April 26, 2017 — The issues surrounding congenital coronary anomalies and their effect on sudden death are complex. Researchers are still trying to fully understand anomalous aortic origin of a coronary artery (AAOCA) and its relationship to adverse health outcomes in humans, especially children. Using the most up-to-date literature, as well as the input of leading experts in the field, the American Association for Thoracic Surgery (AATS) has released practical guidelines for the identification and treatment of AAOCA, including an overview of the latest data surrounding population-based risk.
AAOCA is a heart abnormality that can increase an individual’s risk for sudden cardiac death (SCD) due to ischemia and arrhythmias. These risks increase with vigorous exercise, particularly in a competitive environment in which participants are regularly driven to the upper limits of physical endurance. The consequences are perhaps most devastating in youth sports. Many children with these anomalies present no symptoms and sometimes the only indication of the defect is when sudden death occurs. According to data, as many as 600,000 children and young adults could have AAOCA, putting them at real risk for sudden cardiac death during or shortly after intense exercise.
AATS assembled a multidisciplinary group of experts, including congenital cardiac surgeons and adult and pediatric cardiologists, to formulate evidence-based guidelines. “The recommendations are based on expert consensus opinion as well as on the best available evidence,” explained lead author James S. Tweddell, M.D., executive co-director of the Heart Institute and professor of surgery, Cincinnati Children’s Hospital Medical Center, Cincinnati. “Despite important knowledge gaps, we feel it is important and timely to review the available evidence and present expert opinion based on best practices.”
The consensus statement begins by offering important background information on the prevalence of AAOCA among young people and the risk for SCD. Investigators point out that the risk from SCD in young people who do not participate in competitive sports is incredibly low; however, among those with AAOCA, the cumulative risk of death over a 20-year period participating in sports is 6.3 percent for AAOCA originating from the left side (AAOCLA) and 0.2 percent for AAOCA originating on the right (AAOCRA).
Investigators also address various diagnostic methods. While some AAOCAs are caught during testing because a child is symptomatic, two reports analyzed by the group indicate that 50 percent of SCD due to AAOCA are first events without prior symptoms. The guidelines suggest that the best method of initial screening for AAOCA is a thorough transthoracic echocardiogram with Doppler color flow mapping. The experts recommend this method based on wide availability, cost-effectiveness, ease of performance and absence of radiation exposure. If the echocardiogram is inconclusive or the anatomy cannot accurately be defined, coronary computed tomographic (CT) angiography or cardiac magnetic resonance imaging is recommended to get a better picture of the structure of the heart.
In terms of treatment, the guidelines discuss surgical interventions, as well as non-surgical medical management including exercise restrictions and declining to participate in competitive sports. “For children with AAOCA, the decision to participate in competitive or high-intensity recreational sports should include a thorough family discussion and counseling regarding the risks and benefits of observation versus surgical management of this lesion,” said Tweddell. “In addition, we recommend that automated external defibrillators (AEDs) should be available and accessible for sporting practices and competition.”

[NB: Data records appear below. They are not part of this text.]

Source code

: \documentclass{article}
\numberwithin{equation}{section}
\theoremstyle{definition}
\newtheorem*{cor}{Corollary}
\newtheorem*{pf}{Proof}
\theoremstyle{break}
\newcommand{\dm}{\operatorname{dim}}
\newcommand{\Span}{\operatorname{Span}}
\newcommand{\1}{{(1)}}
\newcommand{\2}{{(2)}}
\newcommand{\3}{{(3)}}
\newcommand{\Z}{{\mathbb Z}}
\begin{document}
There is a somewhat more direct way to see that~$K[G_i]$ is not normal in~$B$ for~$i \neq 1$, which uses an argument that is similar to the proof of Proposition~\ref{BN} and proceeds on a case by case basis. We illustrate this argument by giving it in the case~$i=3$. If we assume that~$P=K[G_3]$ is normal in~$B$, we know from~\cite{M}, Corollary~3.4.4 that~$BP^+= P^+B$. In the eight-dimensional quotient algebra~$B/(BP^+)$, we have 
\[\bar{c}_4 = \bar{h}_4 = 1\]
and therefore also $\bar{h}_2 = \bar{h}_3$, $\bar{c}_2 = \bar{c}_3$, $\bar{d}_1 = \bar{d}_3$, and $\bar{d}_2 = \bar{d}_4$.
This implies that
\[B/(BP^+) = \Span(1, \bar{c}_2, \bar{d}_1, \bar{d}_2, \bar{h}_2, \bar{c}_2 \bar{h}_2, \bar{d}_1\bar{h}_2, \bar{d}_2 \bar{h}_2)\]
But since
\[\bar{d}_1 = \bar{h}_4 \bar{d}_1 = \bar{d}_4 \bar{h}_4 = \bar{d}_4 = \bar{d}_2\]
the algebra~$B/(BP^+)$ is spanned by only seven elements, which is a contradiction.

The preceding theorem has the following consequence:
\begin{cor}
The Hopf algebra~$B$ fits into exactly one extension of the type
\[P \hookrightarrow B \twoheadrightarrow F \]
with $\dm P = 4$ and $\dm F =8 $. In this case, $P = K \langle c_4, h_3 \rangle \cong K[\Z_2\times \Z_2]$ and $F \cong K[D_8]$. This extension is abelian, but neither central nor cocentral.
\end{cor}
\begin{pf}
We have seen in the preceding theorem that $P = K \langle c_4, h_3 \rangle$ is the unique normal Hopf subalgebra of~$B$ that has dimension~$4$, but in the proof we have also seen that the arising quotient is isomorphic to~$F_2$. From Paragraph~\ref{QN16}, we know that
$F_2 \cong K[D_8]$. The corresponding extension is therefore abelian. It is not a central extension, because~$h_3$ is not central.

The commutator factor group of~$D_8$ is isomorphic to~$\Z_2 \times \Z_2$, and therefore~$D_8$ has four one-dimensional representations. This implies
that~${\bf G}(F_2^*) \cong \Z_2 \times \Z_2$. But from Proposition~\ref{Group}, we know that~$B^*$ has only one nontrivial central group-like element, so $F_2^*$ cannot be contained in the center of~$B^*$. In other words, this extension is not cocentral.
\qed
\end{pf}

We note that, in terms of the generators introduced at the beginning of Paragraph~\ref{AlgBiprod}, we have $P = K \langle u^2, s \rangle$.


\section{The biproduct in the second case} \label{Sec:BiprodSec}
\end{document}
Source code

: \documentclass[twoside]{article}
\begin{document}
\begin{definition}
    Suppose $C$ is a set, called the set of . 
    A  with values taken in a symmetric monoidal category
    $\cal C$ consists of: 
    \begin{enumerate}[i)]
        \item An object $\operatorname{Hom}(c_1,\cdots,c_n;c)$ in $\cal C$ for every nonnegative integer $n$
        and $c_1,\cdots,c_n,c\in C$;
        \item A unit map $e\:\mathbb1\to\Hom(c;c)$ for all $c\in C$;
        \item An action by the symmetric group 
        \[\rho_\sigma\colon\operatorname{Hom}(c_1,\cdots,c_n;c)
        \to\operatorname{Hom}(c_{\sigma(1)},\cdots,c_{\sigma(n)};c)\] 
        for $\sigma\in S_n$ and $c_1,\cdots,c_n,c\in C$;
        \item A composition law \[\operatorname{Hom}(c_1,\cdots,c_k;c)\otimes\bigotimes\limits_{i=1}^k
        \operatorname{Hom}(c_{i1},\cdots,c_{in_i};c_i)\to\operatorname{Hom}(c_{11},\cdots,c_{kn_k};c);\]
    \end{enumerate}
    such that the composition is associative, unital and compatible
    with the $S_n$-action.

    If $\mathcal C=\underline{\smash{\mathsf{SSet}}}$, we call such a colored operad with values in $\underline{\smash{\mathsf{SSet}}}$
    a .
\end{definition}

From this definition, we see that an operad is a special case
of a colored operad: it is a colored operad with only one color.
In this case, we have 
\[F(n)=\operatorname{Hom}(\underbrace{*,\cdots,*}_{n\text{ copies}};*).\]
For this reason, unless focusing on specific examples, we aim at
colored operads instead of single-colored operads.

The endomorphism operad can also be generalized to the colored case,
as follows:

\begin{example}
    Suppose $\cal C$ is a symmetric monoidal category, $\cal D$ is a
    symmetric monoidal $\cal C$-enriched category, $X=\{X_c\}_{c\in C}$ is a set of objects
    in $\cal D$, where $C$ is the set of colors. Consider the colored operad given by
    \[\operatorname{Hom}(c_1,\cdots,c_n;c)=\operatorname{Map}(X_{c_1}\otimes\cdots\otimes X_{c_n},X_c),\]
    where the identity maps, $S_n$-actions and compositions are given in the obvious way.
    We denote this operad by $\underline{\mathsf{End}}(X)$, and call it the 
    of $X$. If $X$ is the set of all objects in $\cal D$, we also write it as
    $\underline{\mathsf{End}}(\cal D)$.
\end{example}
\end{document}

With so many lives, especially young lives, at stake, it is important for practitioners to have easy access to the latest information surrounding AAOCA. “Although the risk for any single affected individual is small, the loss of an otherwise healthy person is particularly devastating,” concluded Tweddell. “Surgical and interventional therapies have been developed that appear to be protective but these therapies carry risks. The challenge is identifying those individuals at such risk that there is net benefit to the therapy. While we acknowledge that there is still much to be learned with this entity, the guidelines put forth in this document are based on best practice and knowledge regarding the risk of SCD that we have to date.”
The guidelines appear in The Journal of Thoracic and Cardiovascular Surgery.